Last updated: September 2020

SARS-CoV-2 Spike

Spike (S) is a structural glycoprotein expressed at the SARS-CoV-2 (2019-nCoV) surface and is a critical determinant of the viral host and tissue tropism. SARS-CoV-2 S mediates the virus entry into the target cells upon ACE2 receptor binding [1, 2], and is thus a potential therapeutic drug-target [3, 4]. Elevated Anti-SARS-CoV-2 S antibody titers are detected in COVID-19 patients’ sera [3, 4], rising approximately ten days after symptoms onset [3]. These observations make SARS-CoV-2 S an attractive tool for early diagnosis [3-5]. Spike antigenicity is also highlighted by the observation of Spike-specific CD4+ and CD8+ T cells in blood samples from recovered COVID-19 patients [5]. As a consequence, SARS-CoV-2 S has been the main target for prophylactic vaccination strategies [6-8].

Spike protein overview

structure SARS-CoV-2 spike gene and protein

Most of the current knowledge about SARS-CoV-2 S is based on analogies with findings on the previously identified SARS-CoV S. Clove-shaped trimers of Spike proteins form large surface protrusions that give the coronaviruses the appearance of having a crown.
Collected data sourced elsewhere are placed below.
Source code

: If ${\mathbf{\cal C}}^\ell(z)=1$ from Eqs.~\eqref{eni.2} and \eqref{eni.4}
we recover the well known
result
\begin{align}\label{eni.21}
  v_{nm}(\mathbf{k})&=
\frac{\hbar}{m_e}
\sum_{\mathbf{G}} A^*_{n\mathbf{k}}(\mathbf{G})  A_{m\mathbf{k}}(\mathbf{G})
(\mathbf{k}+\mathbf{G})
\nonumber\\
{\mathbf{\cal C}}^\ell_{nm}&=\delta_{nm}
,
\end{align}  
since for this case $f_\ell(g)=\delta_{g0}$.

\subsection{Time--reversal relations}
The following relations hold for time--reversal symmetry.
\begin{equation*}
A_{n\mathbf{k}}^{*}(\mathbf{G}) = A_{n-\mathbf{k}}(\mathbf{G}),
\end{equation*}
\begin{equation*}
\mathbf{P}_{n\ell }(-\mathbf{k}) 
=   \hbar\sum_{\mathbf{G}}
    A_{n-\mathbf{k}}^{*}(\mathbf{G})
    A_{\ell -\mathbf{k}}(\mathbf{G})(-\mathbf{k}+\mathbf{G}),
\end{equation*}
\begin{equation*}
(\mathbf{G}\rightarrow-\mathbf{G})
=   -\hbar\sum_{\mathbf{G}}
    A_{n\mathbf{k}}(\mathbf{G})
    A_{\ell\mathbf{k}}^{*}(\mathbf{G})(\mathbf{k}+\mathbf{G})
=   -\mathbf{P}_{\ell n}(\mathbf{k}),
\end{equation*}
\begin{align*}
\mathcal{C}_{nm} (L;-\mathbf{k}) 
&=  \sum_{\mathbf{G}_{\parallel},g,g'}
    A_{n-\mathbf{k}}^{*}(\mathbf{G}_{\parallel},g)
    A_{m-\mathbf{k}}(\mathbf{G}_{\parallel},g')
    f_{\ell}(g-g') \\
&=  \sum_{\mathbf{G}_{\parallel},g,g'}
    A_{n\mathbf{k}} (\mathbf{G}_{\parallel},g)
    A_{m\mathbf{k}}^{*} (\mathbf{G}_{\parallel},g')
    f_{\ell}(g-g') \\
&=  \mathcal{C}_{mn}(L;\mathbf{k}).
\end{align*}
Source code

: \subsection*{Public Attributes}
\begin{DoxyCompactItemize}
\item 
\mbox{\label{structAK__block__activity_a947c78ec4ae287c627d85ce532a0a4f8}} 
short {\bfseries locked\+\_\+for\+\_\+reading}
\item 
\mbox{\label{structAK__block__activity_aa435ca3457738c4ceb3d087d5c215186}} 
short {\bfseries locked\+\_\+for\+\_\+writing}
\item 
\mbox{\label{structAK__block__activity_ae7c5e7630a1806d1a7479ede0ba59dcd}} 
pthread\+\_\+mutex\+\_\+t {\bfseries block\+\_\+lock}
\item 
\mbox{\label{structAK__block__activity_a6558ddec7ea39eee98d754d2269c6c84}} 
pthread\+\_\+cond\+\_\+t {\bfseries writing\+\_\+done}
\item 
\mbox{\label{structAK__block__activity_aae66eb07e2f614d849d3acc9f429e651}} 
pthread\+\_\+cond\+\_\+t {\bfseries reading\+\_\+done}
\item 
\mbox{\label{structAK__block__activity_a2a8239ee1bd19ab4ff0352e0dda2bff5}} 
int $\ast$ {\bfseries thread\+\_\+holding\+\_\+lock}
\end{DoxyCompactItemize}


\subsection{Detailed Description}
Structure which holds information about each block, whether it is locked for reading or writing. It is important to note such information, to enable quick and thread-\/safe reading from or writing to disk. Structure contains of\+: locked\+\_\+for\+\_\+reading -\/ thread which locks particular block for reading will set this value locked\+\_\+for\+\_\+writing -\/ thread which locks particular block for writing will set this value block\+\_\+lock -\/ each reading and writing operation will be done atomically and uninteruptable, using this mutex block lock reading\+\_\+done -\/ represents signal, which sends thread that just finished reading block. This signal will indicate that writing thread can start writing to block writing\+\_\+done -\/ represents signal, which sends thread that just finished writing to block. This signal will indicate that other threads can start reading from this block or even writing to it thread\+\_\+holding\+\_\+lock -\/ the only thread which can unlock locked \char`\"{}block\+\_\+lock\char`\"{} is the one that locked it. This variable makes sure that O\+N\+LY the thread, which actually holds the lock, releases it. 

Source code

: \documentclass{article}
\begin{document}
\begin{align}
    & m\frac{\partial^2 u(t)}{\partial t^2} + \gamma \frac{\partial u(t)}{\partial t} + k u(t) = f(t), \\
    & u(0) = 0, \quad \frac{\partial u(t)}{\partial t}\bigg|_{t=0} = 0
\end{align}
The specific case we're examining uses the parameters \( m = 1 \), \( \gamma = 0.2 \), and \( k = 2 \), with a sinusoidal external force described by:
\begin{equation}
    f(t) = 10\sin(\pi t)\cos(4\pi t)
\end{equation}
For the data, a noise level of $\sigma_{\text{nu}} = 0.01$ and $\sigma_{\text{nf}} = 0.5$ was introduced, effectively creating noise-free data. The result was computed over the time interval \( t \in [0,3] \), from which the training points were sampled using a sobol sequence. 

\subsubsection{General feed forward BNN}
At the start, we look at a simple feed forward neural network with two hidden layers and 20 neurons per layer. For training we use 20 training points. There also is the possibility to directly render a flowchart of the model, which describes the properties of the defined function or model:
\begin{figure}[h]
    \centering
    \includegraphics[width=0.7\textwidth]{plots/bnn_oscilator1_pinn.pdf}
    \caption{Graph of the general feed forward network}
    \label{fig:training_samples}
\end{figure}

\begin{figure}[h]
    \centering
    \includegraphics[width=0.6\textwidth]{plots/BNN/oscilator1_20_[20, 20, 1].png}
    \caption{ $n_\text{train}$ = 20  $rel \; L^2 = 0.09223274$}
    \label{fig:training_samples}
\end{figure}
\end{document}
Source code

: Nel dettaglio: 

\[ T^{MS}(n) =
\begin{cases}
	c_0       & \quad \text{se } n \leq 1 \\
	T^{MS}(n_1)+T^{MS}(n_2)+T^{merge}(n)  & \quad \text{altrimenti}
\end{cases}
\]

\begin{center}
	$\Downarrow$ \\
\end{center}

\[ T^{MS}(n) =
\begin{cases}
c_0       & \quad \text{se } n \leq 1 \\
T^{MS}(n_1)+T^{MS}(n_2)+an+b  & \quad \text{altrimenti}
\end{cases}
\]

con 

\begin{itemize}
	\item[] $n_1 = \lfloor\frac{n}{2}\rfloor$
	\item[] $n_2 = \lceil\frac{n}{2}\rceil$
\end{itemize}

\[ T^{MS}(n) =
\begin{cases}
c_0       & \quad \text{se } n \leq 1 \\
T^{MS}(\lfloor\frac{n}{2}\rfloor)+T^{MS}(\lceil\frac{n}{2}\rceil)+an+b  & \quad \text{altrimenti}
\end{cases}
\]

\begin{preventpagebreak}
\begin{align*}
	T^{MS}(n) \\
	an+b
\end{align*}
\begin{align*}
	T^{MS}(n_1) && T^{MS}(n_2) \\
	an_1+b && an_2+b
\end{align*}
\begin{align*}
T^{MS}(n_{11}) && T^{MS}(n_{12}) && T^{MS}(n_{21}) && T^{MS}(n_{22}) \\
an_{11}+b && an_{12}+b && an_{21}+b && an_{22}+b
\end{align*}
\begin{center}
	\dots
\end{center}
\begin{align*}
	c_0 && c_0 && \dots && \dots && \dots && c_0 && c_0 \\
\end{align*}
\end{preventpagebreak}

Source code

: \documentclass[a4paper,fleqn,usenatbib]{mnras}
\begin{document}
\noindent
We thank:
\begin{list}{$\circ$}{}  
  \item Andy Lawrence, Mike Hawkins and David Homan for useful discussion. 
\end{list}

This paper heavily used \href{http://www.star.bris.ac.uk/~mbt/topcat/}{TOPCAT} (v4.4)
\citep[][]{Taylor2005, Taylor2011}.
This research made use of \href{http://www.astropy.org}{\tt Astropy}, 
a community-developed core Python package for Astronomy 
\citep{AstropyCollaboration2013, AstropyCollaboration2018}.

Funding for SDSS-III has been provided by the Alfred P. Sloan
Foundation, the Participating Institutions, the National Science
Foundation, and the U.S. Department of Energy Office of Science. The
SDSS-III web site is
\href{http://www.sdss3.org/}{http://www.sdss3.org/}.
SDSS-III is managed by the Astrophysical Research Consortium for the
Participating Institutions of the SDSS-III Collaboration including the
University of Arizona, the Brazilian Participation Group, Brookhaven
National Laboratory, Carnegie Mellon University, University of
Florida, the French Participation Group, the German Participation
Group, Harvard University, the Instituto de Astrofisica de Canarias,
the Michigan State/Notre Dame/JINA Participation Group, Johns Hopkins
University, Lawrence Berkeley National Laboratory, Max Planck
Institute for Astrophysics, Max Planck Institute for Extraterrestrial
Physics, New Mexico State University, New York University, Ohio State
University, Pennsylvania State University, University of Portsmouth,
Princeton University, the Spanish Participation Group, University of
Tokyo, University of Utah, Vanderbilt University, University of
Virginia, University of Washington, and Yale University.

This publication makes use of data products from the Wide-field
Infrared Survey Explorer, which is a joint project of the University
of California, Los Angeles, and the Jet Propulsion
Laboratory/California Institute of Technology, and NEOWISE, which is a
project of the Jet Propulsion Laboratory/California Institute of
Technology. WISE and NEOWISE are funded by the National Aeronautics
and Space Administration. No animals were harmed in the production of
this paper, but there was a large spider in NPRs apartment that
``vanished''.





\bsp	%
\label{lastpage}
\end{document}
Each Spike protomer contains three segments: a large ectodomain, a transmembrane anchor (TM), and a short intracellular tail (IC) [1, 2, 9]. The Spike ectodomain contains three critical elements:

  • the S1 subunit contains an N-terminal (S1-NTD) and a C-terminal (S1-CTD) subdomains. The S1 "closed" conformation exerts a physical constraint on the S2 subunit until specific proteases cleave the S1/S2 and S2' sites [9].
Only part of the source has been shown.